-- INPUT DATA follows --
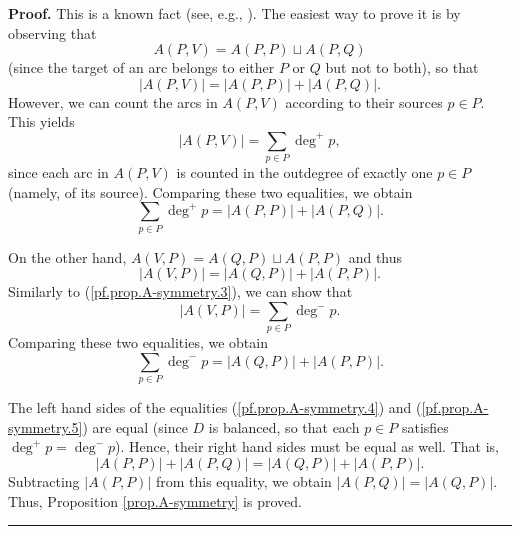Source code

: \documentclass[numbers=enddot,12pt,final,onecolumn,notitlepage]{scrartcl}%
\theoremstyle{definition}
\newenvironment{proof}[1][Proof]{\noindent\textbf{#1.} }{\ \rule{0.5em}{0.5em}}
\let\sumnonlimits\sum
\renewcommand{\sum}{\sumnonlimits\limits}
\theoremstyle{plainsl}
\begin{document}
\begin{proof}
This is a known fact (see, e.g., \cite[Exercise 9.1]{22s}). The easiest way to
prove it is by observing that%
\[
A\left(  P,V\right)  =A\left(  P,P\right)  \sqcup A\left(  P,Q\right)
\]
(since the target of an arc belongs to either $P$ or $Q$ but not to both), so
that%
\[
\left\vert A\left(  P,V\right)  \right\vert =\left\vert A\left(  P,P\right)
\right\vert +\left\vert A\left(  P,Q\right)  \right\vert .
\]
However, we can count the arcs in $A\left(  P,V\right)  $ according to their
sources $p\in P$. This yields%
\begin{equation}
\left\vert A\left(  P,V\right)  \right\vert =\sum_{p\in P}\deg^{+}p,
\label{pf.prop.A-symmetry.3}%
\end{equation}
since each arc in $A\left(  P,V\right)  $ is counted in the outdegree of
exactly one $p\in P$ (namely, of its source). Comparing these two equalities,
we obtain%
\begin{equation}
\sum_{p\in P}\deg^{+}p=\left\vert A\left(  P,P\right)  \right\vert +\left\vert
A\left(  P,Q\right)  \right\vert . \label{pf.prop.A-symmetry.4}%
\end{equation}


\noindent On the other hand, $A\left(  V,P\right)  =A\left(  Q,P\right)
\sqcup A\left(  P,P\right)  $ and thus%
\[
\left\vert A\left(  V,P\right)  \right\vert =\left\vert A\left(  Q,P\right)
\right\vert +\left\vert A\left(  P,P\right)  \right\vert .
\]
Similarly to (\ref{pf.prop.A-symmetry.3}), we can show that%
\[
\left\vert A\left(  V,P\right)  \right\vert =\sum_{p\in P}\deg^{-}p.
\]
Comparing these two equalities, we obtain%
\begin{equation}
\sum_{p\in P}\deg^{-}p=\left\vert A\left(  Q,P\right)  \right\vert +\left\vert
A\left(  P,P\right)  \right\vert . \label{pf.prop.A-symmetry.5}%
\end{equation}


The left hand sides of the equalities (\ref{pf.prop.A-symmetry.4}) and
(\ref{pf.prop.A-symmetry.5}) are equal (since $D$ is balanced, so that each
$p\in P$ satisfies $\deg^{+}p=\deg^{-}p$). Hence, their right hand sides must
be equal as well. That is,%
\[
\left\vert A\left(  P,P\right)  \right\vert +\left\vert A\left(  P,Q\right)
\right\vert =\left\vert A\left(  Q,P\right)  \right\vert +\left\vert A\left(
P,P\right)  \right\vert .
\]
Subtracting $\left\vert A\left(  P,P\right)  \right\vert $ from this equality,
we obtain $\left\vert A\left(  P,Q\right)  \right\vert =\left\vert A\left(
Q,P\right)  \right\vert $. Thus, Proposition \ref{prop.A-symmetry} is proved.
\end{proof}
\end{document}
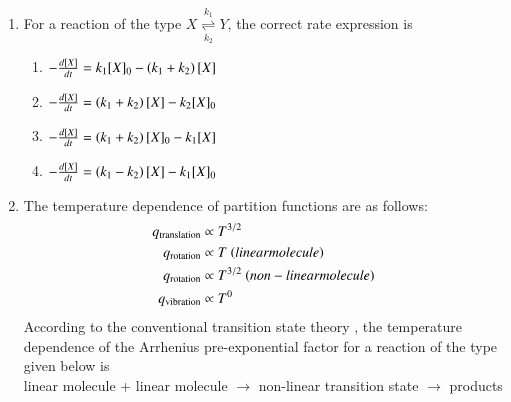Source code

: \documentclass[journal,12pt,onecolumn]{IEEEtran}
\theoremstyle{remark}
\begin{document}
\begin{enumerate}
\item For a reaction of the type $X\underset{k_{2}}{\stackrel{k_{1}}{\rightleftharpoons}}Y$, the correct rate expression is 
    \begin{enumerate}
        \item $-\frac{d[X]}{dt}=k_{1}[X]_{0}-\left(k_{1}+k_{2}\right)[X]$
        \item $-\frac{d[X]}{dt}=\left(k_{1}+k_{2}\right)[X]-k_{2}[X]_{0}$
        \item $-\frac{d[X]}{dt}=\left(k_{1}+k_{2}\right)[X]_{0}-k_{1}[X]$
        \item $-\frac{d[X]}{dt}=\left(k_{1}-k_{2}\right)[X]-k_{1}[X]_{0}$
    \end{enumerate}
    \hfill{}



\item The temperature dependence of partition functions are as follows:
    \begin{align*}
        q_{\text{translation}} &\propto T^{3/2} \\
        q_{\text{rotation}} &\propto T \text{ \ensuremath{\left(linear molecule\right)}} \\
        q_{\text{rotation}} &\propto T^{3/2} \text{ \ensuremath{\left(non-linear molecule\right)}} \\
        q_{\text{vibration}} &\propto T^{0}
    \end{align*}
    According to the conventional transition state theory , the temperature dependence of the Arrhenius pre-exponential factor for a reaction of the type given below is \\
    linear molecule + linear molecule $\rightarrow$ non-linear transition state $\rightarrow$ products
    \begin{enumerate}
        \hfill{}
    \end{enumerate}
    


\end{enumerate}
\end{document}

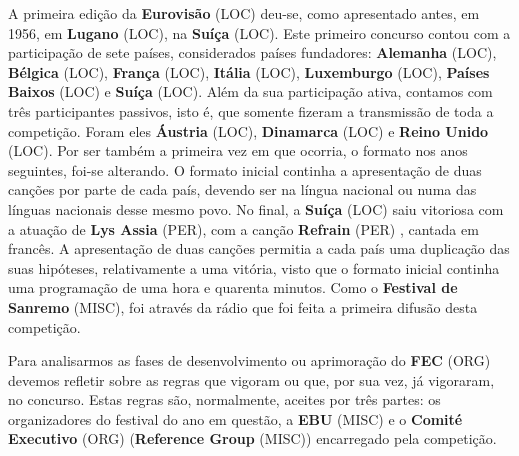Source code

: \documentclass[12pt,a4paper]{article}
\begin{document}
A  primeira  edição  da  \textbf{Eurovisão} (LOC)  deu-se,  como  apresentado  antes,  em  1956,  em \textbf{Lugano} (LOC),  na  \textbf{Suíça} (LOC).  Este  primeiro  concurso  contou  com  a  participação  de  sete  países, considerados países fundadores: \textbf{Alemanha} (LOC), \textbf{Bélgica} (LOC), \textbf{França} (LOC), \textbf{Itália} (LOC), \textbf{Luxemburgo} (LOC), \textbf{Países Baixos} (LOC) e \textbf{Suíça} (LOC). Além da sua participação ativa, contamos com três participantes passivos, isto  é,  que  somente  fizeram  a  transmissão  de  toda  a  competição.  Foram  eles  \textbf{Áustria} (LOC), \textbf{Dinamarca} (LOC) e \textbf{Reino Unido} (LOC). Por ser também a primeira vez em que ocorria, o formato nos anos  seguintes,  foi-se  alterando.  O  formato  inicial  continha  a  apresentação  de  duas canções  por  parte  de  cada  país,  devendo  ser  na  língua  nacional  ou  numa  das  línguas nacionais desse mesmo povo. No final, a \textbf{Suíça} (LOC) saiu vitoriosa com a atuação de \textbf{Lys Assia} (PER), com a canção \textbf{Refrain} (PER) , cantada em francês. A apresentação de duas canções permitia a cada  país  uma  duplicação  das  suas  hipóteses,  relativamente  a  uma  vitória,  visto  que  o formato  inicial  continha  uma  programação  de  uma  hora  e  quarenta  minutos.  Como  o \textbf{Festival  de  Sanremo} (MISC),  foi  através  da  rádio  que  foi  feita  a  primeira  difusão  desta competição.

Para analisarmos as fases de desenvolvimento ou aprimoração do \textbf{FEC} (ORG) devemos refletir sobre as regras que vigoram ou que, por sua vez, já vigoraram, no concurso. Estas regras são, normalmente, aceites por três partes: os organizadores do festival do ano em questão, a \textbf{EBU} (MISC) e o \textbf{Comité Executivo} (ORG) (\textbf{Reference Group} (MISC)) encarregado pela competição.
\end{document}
-- INPUT DATA concluded --
-- INPUT DATA follows --
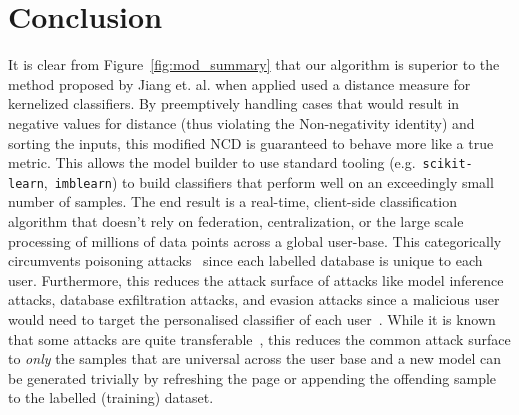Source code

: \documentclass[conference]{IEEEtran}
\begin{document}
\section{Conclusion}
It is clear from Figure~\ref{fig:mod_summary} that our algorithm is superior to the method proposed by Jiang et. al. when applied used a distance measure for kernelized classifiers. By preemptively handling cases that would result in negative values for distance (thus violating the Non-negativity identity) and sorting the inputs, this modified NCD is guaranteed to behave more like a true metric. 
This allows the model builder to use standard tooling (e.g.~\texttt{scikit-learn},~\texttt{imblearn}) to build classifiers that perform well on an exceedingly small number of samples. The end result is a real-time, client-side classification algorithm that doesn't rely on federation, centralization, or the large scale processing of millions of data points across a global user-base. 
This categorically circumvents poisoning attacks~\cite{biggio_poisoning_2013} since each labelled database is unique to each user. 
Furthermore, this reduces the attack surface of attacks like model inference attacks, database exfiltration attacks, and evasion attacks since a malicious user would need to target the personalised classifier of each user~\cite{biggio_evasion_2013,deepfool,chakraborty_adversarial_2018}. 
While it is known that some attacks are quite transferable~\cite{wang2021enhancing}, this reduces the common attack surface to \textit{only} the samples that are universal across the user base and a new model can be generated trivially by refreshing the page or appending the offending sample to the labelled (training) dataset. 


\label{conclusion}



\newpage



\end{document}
-- INPUT DATA concluded --
TO DO: Would you show all lines of the material above that contain the word "Comparing"?

ANSWER BOX:
exactly one $p\in P$ (namely, of its source). Comparing these two equalities,
Comparing these two equalities, we obtain%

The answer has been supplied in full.